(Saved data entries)
┄┄┄┄┄┄
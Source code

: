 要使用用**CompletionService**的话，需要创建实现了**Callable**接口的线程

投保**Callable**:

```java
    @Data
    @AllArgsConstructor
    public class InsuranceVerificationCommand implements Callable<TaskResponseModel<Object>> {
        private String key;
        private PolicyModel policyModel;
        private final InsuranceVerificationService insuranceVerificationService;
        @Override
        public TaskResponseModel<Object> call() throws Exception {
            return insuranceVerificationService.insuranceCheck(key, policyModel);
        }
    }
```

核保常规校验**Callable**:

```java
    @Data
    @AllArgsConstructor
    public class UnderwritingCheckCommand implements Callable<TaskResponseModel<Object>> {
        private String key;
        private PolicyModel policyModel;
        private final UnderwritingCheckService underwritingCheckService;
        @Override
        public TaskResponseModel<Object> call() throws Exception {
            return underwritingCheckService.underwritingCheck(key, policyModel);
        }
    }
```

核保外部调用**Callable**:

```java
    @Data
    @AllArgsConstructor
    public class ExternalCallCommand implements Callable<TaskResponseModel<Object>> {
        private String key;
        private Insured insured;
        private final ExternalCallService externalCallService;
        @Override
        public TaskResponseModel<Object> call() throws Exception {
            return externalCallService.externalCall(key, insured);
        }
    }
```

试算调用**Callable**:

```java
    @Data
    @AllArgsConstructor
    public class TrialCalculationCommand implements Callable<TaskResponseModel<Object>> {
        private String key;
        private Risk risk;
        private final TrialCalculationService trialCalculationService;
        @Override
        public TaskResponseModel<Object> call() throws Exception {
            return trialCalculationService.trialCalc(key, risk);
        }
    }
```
┄┄┄┄┄┄
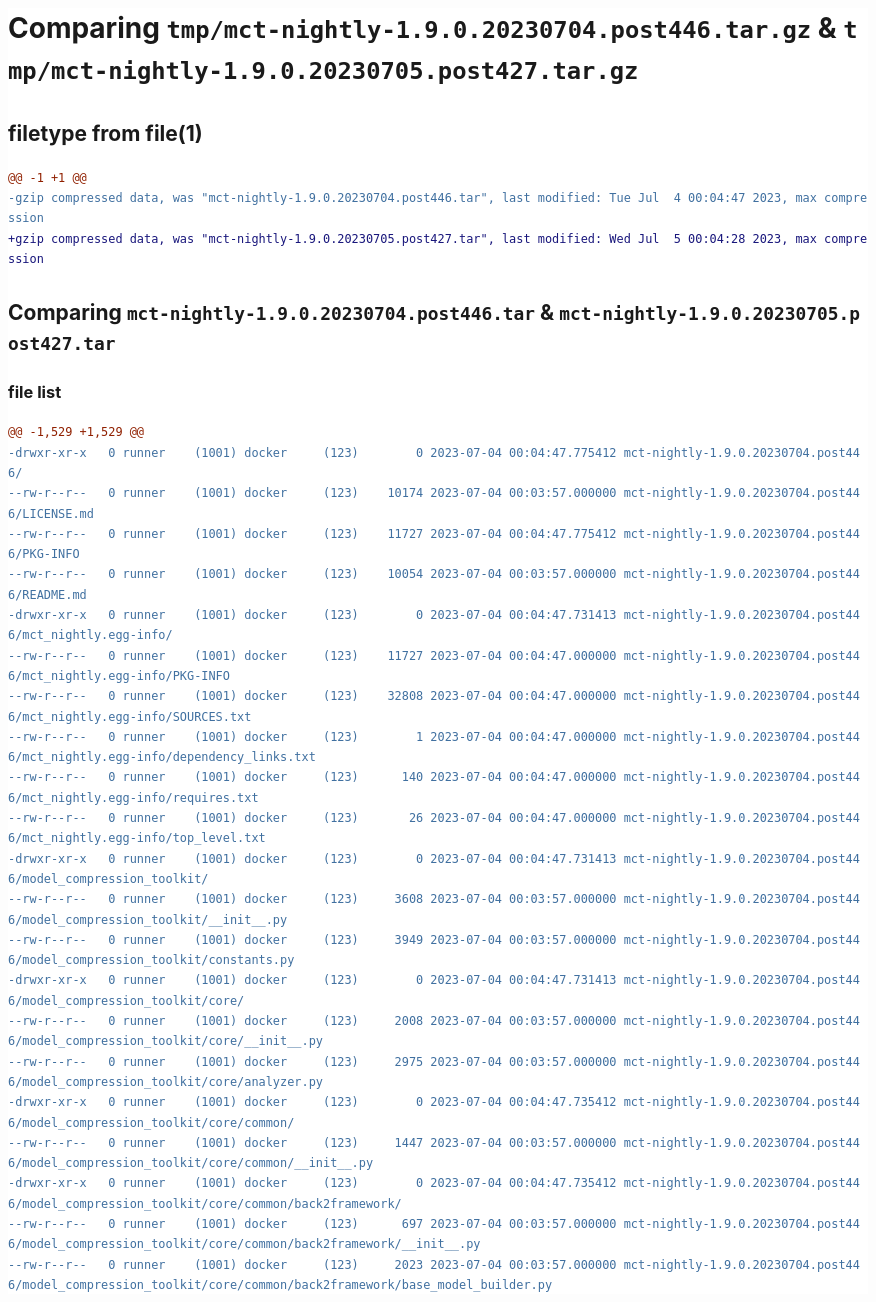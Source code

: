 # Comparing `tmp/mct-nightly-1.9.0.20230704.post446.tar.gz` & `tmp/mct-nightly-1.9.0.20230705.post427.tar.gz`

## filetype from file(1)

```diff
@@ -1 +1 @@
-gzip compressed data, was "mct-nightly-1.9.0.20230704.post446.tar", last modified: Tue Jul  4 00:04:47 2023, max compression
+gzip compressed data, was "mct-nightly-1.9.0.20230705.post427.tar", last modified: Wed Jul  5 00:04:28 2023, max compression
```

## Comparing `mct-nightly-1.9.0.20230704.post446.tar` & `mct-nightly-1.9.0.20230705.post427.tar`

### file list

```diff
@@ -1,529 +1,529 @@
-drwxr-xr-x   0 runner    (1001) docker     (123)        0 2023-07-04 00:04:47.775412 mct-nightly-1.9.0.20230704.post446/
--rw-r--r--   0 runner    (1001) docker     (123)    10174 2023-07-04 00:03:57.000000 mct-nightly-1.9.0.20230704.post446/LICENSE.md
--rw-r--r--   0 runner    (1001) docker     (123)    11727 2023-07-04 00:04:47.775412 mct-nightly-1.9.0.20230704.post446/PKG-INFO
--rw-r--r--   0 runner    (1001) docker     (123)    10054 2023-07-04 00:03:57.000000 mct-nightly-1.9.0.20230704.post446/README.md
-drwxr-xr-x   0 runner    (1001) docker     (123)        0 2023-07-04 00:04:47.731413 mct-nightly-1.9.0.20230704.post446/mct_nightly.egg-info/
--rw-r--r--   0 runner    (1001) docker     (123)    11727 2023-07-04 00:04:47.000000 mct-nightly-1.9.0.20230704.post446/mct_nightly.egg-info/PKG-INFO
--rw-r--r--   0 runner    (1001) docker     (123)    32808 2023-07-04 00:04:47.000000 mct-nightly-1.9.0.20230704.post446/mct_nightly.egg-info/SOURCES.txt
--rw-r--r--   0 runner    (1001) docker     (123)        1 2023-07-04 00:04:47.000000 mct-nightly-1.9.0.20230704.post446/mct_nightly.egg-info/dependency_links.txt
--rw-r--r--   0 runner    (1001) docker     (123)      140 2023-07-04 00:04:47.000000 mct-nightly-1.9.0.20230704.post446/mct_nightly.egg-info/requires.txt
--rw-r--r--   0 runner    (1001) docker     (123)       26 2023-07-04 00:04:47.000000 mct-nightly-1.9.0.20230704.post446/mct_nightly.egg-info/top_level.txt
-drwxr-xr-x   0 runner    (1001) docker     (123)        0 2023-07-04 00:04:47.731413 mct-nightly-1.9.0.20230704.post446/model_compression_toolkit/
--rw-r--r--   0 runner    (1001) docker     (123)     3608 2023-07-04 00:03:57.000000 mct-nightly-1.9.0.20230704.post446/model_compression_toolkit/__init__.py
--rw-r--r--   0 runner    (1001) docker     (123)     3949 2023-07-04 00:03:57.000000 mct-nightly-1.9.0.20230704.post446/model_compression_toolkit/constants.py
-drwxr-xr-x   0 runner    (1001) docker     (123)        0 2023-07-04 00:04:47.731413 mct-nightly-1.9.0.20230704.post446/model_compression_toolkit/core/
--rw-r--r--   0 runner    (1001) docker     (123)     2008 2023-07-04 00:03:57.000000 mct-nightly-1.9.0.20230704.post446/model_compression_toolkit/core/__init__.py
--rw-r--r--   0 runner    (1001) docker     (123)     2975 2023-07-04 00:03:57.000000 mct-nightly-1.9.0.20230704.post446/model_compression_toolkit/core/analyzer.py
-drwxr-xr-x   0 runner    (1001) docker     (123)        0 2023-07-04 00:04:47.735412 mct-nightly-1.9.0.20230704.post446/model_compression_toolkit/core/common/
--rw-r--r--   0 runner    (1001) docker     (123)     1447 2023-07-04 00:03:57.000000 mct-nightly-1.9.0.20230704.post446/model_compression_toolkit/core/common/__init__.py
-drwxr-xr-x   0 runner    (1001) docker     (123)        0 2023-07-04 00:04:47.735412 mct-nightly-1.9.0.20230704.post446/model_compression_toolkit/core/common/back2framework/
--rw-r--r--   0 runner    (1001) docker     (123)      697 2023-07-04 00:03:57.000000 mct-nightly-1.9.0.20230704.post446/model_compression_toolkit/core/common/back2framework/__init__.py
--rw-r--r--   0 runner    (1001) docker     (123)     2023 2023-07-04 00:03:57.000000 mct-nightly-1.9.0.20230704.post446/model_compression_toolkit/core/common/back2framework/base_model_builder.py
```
┄┄┄┄┄┄
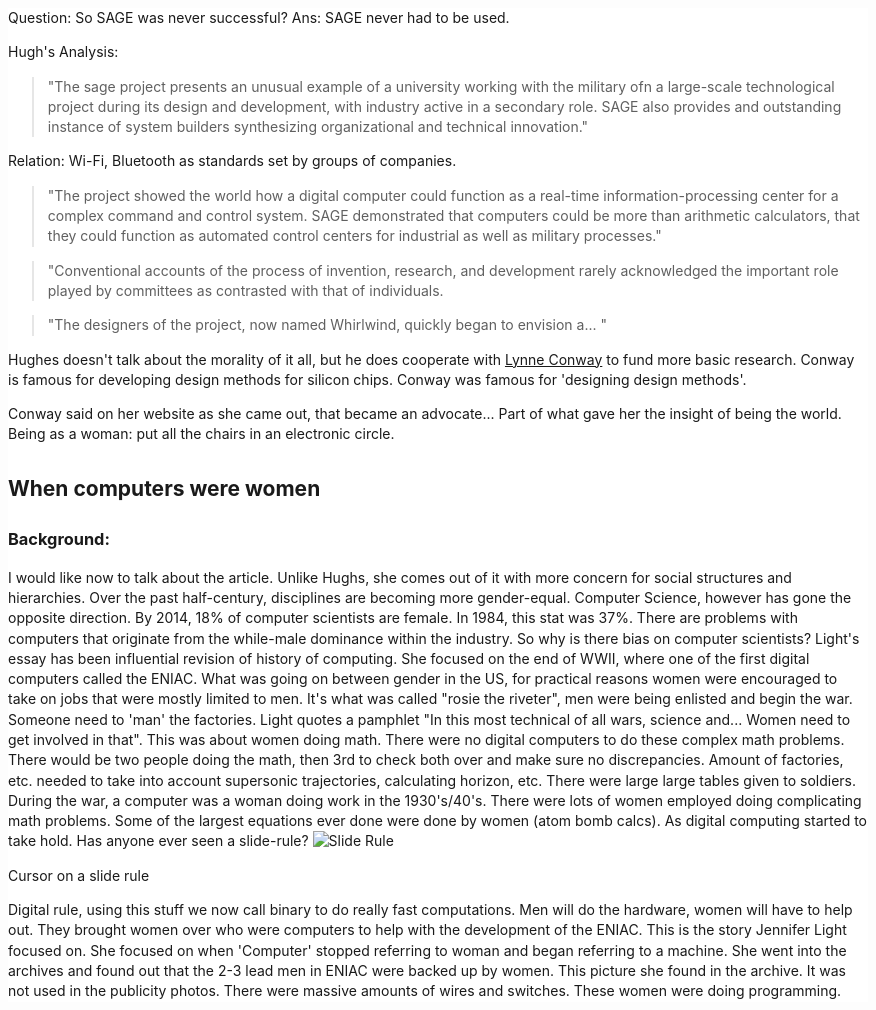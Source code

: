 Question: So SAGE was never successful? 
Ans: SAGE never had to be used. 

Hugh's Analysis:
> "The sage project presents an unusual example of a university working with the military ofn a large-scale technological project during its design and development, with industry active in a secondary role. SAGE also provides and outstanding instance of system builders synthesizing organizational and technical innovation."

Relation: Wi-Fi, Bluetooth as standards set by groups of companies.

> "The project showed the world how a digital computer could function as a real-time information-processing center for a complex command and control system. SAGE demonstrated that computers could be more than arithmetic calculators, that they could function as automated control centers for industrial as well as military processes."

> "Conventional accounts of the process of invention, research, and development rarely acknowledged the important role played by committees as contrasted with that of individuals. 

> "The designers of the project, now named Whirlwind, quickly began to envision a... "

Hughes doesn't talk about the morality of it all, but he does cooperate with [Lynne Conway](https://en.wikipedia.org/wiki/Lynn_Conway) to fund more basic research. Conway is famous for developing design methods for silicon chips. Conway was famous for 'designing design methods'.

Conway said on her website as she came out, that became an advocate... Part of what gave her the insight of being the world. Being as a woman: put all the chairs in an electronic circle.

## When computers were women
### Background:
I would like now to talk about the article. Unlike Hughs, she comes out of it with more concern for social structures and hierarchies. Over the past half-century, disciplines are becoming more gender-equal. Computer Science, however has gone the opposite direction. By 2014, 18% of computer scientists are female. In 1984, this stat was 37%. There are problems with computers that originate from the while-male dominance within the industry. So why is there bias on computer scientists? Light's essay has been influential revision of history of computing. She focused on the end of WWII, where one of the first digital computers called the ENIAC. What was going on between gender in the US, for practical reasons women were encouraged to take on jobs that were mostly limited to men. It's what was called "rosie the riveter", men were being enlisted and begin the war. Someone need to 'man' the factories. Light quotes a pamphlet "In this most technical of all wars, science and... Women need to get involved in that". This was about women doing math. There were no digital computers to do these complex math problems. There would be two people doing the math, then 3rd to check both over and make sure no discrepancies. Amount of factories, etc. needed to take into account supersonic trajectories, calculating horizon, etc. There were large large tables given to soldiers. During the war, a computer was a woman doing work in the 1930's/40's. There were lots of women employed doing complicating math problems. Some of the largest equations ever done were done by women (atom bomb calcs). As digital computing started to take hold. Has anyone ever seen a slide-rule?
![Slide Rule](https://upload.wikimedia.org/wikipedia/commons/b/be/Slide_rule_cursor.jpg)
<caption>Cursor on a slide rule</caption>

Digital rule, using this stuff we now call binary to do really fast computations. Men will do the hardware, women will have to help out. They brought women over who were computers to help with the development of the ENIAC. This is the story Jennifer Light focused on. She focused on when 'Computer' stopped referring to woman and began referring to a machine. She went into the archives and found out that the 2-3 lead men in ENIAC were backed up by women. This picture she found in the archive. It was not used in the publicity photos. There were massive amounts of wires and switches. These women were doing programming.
┄┄┄┄┄┄
Your instructions:
Every line in the data above that contains "gzip" needs to be copied.

Result of the exercise:
-gzip compressed data, was "mct-nightly-1.9.0.20230704.post446.tar", last modified: Tue Jul  4 00:04:47 2023, max compression
+gzip compressed data, was "mct-nightly-1.9.0.20230705.post427.tar", last modified: Wed Jul  5 00:04:28 2023, max compression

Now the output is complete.